After all the good info, will ask one more question. Don't want to build a jig to cut handles, was just thinking of cleats on two sides, "glued and screwed." Seems the fastest and most painless?


----------



## Gumpy (Mar 30, 2016)

exmar said:


> After all the good info, will ask one more question. Don't want to build a jig to cut handles, was just thinking of cleats on two sides, "glued and screwed." Seems the fastest and most painless?


That's what I've been doing. Glue and staples. Front and rear only. Spaced from the top using a 1x4 so they are all the same location. Only downside I have had is the insulation I put around the hives was not snug up against the hive being it was held away by the 3/4" cleats. Next year I'll figure out a way to remedy that.


----------



## aunt betty (May 4, 2015)

After I'd built quite a few boxes (rabbet corners) with handles made from the waste rips I discovered that I needed them rips for feeder shims, entrance reducers, bottom boards etc.
That's when I had to figure out how to cut handles. It's easy and the jig is fairly easy to figure out. 
Once I started cutting handles I was delighted. It's fun, easy, plus you get to smell that lovely smell you get when you're plunge cutting pine. I'll never go back to using glued and screwed on handles. As mentioned above they mess up a good wrap and insulate job.


This is what I do and it's not OSHA-friendly. 
If anyone is interested I'd make a video and teach y'all how to build the jig and show mine.


----------



## nchvac (Sep 5, 2015)

Gumpy said:


> That's what I've been doing. Glue and staples. Front and rear only. Spaced from the top using a 1x4 so they are all the same location. Only downside I have had is the insulation I put around the hives was not snug up against the hive being it was held away by the 3/4" cleats. Next year I'll figure out a way to remedy that.


I think a lot of times folks don't understand insulation. Air is a great insulator, in fact when one uses fiberglass batting type insulation (like used in walls of houses and some attics), what is really doing the insulating is the air in between the fibers, not the fibers themselves. Same thing goes with a brick house- you have brick on the outside, about 4inches or so of air and then the interior wall construction, so you have a better R Value mostly due to the dead air because brick transfers heat quite readily. Same thing goes with storm windows- It isn't that extra piece of glass that is insulating, it is the dead air between the two pieces of glass. Otherwise you could just use one piece of glass twice the thickness and achieve the same R value. 

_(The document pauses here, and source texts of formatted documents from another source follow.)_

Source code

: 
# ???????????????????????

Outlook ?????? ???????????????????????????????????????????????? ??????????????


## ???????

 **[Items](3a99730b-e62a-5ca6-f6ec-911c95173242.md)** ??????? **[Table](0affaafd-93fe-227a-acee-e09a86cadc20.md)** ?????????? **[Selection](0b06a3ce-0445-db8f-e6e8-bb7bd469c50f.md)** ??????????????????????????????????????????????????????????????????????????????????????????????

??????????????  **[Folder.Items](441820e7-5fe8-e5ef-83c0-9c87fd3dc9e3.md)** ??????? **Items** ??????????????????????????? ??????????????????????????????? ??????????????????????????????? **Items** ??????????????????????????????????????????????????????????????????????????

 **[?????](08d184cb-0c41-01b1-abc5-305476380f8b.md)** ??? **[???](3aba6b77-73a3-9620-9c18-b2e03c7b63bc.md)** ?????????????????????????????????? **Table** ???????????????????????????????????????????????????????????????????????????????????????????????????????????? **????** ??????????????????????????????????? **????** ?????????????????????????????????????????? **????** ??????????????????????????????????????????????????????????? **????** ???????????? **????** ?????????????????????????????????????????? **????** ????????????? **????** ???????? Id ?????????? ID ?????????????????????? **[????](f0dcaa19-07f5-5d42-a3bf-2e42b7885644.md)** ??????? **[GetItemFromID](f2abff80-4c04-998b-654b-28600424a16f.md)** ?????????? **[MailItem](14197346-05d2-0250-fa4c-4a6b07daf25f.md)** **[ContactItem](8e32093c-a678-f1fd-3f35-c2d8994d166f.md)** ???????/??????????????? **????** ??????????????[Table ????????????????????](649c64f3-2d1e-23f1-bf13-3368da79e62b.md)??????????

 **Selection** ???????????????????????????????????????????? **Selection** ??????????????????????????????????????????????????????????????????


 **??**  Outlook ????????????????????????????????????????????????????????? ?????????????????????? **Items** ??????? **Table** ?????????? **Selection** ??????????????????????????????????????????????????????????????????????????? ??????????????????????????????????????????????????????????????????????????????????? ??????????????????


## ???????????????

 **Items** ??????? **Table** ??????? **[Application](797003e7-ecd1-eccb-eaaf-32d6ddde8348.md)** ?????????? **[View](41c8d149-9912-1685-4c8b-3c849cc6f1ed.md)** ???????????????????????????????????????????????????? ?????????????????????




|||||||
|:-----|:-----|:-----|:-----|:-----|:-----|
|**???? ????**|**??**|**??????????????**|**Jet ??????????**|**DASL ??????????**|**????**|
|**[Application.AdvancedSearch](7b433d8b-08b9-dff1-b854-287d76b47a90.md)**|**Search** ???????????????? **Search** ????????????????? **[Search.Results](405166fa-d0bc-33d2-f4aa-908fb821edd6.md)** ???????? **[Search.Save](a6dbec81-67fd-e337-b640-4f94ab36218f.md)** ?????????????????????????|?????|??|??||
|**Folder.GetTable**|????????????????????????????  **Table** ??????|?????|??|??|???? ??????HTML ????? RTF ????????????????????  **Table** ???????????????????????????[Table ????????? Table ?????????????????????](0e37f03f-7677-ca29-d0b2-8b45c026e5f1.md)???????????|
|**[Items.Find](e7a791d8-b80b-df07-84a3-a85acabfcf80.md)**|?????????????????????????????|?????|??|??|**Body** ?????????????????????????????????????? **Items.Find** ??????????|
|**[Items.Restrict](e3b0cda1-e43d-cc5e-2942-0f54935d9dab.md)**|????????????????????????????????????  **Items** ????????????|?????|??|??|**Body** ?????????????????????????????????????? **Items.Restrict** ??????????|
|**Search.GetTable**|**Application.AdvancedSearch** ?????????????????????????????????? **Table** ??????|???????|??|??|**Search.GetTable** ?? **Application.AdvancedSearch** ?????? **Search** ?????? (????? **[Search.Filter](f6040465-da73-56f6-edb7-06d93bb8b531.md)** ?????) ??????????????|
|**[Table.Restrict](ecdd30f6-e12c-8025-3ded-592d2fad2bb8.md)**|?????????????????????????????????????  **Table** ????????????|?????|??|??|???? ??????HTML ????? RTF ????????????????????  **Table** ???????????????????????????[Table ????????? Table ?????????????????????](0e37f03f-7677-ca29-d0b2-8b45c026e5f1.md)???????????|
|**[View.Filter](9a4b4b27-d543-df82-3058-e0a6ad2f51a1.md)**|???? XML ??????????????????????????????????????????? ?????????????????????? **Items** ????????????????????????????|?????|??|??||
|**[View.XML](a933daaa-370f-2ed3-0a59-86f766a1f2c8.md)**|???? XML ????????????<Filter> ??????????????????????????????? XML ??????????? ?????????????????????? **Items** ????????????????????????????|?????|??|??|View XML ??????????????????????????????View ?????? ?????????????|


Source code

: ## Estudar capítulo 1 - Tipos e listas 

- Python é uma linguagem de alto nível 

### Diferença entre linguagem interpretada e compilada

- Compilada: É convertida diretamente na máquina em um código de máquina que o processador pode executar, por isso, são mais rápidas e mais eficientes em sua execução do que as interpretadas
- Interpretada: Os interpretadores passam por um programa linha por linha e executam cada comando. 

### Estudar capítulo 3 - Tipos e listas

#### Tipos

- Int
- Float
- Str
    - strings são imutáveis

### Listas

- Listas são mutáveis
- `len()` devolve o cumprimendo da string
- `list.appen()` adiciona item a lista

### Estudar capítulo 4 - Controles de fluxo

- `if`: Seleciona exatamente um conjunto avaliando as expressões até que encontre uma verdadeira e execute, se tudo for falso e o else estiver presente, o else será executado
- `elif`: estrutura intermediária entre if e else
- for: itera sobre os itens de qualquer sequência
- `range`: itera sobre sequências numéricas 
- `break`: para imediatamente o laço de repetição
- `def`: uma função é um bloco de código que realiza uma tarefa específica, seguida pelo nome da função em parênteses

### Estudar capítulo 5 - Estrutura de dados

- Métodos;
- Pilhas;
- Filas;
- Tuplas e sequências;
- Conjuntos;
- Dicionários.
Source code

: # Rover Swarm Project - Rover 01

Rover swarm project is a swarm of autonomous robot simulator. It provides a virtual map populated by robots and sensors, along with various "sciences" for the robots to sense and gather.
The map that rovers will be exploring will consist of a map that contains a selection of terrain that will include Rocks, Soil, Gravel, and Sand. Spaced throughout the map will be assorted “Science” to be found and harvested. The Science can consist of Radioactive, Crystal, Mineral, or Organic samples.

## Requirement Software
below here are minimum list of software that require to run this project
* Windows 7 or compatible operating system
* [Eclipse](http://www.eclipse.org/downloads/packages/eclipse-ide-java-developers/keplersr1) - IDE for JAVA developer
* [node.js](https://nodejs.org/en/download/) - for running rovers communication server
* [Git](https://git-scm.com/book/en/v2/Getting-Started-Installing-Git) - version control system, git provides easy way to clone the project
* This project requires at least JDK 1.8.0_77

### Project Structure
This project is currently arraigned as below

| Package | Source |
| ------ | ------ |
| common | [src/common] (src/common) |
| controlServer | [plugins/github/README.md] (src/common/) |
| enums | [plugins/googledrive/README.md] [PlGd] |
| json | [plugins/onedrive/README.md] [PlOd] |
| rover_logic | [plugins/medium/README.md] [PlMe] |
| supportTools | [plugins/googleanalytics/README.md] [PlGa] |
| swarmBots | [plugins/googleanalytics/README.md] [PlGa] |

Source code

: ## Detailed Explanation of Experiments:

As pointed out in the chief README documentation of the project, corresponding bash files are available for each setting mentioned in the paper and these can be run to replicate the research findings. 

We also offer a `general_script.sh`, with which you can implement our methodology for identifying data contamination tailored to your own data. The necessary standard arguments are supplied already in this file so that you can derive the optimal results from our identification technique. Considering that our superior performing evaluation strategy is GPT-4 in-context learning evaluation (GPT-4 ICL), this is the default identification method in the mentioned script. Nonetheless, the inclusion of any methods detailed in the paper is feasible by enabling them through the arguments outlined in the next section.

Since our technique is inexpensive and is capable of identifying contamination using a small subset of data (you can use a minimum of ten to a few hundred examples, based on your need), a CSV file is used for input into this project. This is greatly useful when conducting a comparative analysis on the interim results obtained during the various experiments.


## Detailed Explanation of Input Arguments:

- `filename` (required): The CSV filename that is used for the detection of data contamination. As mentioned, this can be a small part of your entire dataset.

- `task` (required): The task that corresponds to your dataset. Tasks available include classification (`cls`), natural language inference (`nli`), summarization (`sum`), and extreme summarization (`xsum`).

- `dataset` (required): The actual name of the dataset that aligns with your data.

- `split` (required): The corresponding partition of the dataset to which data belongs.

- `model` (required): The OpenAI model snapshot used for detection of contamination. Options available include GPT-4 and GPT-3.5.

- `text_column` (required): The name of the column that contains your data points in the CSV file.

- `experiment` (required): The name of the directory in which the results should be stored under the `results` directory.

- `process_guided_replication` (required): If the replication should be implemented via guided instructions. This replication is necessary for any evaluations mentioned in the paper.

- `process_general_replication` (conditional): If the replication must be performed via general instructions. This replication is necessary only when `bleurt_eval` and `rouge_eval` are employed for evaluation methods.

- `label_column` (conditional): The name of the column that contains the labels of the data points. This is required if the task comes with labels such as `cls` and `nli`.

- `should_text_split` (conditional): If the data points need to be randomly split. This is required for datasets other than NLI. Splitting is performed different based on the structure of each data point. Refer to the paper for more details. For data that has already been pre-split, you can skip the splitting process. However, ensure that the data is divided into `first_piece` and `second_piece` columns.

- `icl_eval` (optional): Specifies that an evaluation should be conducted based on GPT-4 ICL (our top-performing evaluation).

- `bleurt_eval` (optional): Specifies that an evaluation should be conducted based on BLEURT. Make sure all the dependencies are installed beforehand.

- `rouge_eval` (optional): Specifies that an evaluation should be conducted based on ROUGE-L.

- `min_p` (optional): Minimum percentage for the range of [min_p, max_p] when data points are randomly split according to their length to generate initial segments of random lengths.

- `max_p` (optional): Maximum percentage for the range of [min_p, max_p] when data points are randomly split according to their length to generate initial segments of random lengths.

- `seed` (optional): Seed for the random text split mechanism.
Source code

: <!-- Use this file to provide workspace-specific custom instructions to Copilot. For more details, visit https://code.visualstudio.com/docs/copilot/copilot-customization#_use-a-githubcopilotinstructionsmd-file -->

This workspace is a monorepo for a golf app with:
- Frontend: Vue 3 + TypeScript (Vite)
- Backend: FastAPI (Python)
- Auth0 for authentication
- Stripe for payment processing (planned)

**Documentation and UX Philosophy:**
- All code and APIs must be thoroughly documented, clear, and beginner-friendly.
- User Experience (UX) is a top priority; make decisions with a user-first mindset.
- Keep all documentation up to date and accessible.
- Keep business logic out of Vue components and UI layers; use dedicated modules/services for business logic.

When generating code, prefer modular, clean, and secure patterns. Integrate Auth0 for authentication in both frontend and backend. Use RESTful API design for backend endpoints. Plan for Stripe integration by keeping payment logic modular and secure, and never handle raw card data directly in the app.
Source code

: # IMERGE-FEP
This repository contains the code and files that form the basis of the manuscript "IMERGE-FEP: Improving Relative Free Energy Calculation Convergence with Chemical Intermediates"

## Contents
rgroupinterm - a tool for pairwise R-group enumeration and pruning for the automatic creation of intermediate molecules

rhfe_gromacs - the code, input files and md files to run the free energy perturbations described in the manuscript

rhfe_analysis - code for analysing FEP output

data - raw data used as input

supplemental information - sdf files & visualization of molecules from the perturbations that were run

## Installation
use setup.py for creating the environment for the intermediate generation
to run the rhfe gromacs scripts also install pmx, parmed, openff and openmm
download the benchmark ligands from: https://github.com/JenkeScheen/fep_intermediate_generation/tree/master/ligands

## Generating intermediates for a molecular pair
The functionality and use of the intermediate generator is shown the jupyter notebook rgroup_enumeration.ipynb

What I am getting at is if you are concerned about the air gap that the wooden handle creates, well that is really better insulation AS LONG AS when you install the insulation wrap you are not compressing it in the handle area by pulling it too tight, and the offset of the insulation isn't causing a leak somewhere that air can infiltrate. And in thinking about it, even if you do compress the insulation around the handle, you still have an inch or so extra wood in that area so you have a thicker wall which will conduct less heat or at least conduct the heat less quickly. 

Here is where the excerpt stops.